Start of Block

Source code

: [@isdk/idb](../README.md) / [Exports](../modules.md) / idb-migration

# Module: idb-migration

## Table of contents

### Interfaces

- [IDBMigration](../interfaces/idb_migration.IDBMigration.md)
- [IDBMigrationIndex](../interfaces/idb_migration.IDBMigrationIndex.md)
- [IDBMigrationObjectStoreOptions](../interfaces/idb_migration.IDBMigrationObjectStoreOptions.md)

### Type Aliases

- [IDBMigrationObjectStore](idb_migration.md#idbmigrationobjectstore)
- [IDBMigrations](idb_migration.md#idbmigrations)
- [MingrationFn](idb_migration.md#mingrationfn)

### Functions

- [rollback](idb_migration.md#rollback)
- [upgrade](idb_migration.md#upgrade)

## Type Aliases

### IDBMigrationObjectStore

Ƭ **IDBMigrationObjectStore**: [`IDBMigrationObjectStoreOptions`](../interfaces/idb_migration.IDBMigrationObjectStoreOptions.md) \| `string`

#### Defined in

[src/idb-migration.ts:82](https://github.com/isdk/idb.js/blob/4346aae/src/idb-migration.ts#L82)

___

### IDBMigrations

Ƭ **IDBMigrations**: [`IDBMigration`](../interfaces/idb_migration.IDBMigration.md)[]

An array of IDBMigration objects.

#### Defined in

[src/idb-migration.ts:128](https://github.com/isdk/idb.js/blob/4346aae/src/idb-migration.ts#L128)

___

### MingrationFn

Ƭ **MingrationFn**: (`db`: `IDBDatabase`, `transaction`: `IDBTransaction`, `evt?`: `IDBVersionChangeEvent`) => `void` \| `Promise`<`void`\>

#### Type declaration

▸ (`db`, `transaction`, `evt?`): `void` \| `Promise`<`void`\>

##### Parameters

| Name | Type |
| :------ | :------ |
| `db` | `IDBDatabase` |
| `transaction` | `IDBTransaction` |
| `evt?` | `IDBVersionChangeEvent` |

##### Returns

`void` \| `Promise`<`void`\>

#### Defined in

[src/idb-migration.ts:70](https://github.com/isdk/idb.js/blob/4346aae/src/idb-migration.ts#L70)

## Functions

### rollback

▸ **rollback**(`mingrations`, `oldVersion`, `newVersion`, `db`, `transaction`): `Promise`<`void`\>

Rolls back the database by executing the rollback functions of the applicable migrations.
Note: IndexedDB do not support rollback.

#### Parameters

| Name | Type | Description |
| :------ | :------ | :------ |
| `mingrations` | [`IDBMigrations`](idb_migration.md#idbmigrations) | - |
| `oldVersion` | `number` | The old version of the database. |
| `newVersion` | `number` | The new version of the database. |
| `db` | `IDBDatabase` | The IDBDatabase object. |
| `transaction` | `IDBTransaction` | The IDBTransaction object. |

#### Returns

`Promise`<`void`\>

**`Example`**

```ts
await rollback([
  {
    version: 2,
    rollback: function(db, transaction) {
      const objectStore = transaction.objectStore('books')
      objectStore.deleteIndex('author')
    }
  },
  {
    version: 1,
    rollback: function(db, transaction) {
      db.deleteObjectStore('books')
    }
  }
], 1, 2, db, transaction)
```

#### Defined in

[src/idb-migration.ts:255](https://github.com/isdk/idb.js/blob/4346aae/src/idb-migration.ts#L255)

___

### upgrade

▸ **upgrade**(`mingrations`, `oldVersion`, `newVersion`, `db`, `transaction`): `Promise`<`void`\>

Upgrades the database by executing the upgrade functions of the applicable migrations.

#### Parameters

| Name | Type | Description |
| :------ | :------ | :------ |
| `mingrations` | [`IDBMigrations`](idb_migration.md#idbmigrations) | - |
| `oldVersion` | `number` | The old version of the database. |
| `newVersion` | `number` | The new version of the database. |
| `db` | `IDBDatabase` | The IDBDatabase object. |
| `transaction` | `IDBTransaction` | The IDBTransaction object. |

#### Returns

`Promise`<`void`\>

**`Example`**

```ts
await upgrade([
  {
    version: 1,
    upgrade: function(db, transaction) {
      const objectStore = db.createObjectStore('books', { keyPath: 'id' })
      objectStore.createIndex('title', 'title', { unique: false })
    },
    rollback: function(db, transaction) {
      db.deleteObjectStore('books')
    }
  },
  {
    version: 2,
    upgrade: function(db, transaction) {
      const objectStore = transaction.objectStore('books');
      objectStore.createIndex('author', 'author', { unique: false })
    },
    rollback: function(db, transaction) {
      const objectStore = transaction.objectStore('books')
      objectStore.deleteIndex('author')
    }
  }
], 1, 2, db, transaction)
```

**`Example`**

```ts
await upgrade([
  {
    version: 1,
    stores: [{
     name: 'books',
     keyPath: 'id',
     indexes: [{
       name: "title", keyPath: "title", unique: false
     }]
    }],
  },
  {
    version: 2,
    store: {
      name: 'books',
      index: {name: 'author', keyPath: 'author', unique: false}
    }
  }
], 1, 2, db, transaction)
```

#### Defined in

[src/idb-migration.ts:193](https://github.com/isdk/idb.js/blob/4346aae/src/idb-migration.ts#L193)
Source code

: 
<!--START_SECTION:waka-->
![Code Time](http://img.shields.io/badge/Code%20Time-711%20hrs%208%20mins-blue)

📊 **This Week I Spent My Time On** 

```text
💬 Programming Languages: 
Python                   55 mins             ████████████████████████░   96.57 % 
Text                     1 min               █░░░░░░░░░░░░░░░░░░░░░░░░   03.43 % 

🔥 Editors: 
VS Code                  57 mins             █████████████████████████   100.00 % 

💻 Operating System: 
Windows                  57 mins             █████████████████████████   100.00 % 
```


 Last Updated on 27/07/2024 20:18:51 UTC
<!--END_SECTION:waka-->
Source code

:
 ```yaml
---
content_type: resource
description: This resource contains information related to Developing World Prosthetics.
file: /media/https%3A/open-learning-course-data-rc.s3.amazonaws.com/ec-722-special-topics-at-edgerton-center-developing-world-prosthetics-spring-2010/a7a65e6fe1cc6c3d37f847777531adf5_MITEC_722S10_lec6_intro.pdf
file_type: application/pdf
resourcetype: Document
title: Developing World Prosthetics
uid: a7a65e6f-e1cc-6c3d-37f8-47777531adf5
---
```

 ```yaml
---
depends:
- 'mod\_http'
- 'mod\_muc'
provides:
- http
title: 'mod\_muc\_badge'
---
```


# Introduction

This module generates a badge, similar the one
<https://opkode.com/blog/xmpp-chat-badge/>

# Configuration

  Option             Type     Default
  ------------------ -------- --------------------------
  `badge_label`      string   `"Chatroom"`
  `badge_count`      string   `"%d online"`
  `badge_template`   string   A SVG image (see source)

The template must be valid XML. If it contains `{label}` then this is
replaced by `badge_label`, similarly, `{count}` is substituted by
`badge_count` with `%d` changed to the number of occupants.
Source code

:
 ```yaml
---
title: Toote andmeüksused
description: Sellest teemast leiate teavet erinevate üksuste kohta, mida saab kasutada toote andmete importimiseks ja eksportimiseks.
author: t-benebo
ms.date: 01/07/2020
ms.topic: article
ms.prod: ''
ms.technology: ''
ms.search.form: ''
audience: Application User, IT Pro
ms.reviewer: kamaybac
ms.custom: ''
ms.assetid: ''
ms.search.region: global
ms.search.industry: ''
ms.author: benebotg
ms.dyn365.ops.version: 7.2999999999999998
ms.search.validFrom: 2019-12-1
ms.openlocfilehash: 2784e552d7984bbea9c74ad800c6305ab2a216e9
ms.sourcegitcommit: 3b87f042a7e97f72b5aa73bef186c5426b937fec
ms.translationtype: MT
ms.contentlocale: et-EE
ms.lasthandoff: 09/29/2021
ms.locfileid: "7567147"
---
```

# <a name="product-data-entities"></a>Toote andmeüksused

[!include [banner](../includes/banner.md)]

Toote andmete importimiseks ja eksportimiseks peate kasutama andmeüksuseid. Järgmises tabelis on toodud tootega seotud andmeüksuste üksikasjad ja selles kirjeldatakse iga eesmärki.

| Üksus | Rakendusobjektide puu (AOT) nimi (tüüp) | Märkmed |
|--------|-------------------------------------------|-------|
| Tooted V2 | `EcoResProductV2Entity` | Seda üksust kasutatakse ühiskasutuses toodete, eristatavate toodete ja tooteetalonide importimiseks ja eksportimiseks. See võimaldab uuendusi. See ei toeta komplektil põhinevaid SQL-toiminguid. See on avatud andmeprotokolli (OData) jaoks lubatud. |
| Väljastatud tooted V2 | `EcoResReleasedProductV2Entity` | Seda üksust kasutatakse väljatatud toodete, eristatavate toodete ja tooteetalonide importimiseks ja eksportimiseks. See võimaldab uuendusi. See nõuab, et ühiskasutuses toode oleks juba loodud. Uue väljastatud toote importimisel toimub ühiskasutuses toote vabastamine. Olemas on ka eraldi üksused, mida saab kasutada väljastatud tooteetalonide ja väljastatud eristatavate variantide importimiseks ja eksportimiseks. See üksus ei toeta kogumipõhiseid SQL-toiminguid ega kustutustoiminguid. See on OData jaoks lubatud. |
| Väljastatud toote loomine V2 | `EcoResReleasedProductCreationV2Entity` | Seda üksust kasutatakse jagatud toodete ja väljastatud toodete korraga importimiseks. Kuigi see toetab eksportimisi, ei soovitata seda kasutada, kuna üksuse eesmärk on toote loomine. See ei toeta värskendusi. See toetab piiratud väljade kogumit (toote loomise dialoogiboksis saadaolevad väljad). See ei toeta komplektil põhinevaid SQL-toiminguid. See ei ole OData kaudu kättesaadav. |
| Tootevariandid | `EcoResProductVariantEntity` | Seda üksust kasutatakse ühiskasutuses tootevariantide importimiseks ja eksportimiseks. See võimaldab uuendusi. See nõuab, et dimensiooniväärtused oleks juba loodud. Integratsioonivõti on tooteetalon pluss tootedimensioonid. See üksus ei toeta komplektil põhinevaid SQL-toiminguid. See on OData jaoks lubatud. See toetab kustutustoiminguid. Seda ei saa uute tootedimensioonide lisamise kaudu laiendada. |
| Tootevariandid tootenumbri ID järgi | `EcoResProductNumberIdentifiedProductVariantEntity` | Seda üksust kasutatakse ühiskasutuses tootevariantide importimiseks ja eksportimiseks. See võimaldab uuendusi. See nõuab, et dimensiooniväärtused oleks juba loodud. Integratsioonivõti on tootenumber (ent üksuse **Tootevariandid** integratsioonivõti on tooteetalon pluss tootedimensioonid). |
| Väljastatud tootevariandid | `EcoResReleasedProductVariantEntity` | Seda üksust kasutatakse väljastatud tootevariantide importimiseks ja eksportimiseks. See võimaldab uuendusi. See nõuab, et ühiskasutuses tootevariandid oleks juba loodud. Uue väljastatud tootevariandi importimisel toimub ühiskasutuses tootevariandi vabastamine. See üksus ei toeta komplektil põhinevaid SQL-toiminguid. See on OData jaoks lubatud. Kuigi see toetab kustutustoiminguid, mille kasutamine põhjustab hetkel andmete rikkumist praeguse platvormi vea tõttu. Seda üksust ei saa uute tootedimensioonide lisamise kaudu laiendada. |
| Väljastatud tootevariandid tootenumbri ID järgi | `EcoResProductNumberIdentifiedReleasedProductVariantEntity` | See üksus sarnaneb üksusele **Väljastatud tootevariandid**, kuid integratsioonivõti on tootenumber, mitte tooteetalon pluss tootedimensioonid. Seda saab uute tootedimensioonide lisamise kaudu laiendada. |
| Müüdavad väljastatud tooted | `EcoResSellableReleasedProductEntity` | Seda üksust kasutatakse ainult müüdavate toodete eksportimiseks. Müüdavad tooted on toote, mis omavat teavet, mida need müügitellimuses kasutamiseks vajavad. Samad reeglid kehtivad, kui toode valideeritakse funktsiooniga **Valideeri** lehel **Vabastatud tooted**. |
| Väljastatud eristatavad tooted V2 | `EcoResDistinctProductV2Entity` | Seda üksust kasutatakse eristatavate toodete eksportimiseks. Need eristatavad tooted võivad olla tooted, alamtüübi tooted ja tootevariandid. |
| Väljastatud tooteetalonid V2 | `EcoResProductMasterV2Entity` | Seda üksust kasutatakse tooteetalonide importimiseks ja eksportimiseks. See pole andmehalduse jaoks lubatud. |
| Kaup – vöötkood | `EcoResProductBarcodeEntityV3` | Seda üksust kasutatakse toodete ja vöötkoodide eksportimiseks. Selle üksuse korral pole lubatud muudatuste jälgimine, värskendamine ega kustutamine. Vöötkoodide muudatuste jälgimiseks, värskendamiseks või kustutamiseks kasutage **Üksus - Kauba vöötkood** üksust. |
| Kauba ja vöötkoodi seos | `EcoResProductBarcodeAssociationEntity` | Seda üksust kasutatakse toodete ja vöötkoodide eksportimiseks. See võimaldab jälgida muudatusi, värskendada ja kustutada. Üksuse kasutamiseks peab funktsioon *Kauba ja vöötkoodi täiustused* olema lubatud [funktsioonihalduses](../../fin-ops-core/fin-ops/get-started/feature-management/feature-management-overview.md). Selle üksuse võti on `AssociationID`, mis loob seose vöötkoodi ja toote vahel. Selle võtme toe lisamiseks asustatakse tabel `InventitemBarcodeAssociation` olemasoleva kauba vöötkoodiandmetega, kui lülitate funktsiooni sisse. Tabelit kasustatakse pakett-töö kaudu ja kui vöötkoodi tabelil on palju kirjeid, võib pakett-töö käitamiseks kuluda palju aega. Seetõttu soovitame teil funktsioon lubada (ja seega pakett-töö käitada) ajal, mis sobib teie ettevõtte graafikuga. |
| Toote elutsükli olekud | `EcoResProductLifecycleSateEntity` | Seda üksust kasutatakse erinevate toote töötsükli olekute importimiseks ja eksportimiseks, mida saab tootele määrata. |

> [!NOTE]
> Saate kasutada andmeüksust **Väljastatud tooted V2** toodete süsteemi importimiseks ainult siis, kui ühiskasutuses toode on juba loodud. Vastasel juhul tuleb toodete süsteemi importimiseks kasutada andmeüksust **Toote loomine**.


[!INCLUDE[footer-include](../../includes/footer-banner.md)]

End of Block

Task objective: Lines above that include the string "keyPath" need to be copied.

Answer area:
      const objectStore = db.createObjectStore('books', { keyPath: 'id' })
     keyPath: 'id',
       name: "title", keyPath: "title", unique: false
      index: {name: 'author', keyPath: 'author', unique: false}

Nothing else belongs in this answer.